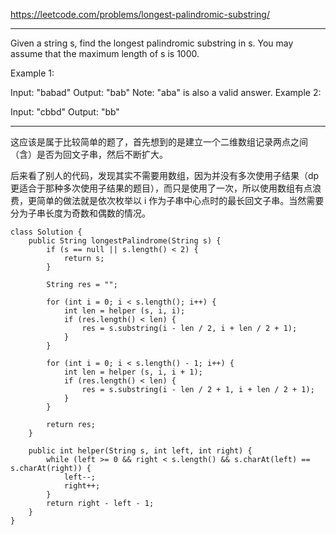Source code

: https://leetcode.com/problems/longest-palindromic-substring/

---

Given a string s, find the longest palindromic substring in s. You may assume that the maximum length of s is 1000.

Example 1:

Input: "babad"
Output: "bab"
Note: "aba" is also a valid answer.
Example 2:

Input: "cbbd"
Output: "bb"

---

这应该是属于比较简单的题了，首先想到的是建立一个二维数组记录两点之间（含）是否为回文子串，然后不断扩大。

后来看了别人的代码，发现其实不需要用数组，因为并没有多次使用子结果（dp 更适合于那种多次使用子结果的题目），而只是使用了一次，所以使用数组有点浪费，更简单的做法就是依次枚举以 i 作为子串中心点时的最长回文子串。当然需要分为子串长度为奇数和偶数的情况。

```
class Solution {
    public String longestPalindrome(String s) {
        if (s == null || s.length() < 2) {
            return s;
        }
        
        String res = "";
        
        for (int i = 0; i < s.length(); i++) {
            int len = helper (s, i, i);
            if (res.length() < len) {
                res = s.substring(i - len / 2, i + len / 2 + 1);
            }
        }
        
        for (int i = 0; i < s.length() - 1; i++) {
            int len = helper (s, i, i + 1);
            if (res.length() < len) {
                res = s.substring(i - len / 2 + 1, i + len / 2 + 1);
            }
        }
        
        return res;
    }
    
    public int helper(String s, int left, int right) {
        while (left >= 0 && right < s.length() && s.charAt(left) == s.charAt(right)) {
            left--;
            right++;
        }
        return right - left - 1;
    }
}
```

· · ·

**Task requirements:**
Give the data above again exactly. Leave the pictures out.

**Written solution:**
Source code

: https://leetcode.com/problems/longest-palindromic-substring/

---

Given a string s, find the longest palindromic substring in s. You may assume that the maximum length of s is 1000.

Example 1:

Input: "babad"
Output: "bab"
Note: "aba" is also a valid answer.
Example 2:

Input: "cbbd"
Output: "bb"

---

这应该是属于比较简单的题了，首先想到的是建立一个二维数组记录两点之间（含）是否为回文子串，然后不断扩大。

后来看了别人的代码，发现其实不需要用数组，因为并没有多次使用子结果（dp 更适合于那种多次使用子结果的题目），而只是使用了一次，所以使用数组有点浪费，更简单的做法就是依次枚举以 i 作为子串中心点时的最长回文子串。当然需要分为子串长度为奇数和偶数的情况。

```
class Solution {
    public String longestPalindrome(String s) {
        if (s == null || s.length() < 2) {
            return s;
        }
        
        String res = "";
        
        for (int i = 0; i < s.length(); i++) {
            int len = helper (s, i, i);
            if (res.length() < len) {
                res = s.substring(i - len / 2, i + len / 2 + 1);
            }
        }
        
        for (int i = 0; i < s.length() - 1; i++) {
            int len = helper (s, i, i + 1);
            if (res.length() < len) {
                res = s.substring(i - len / 2 + 1, i + len / 2 + 1);
            }
        }
        
        return res;
    }
    
    public int helper(String s, int left, int right) {
        while (left >= 0 && right < s.length() && s.charAt(left) == s.charAt(right)) {
            left--;
            right++;
        }
        return right - left - 1;
    }
}
```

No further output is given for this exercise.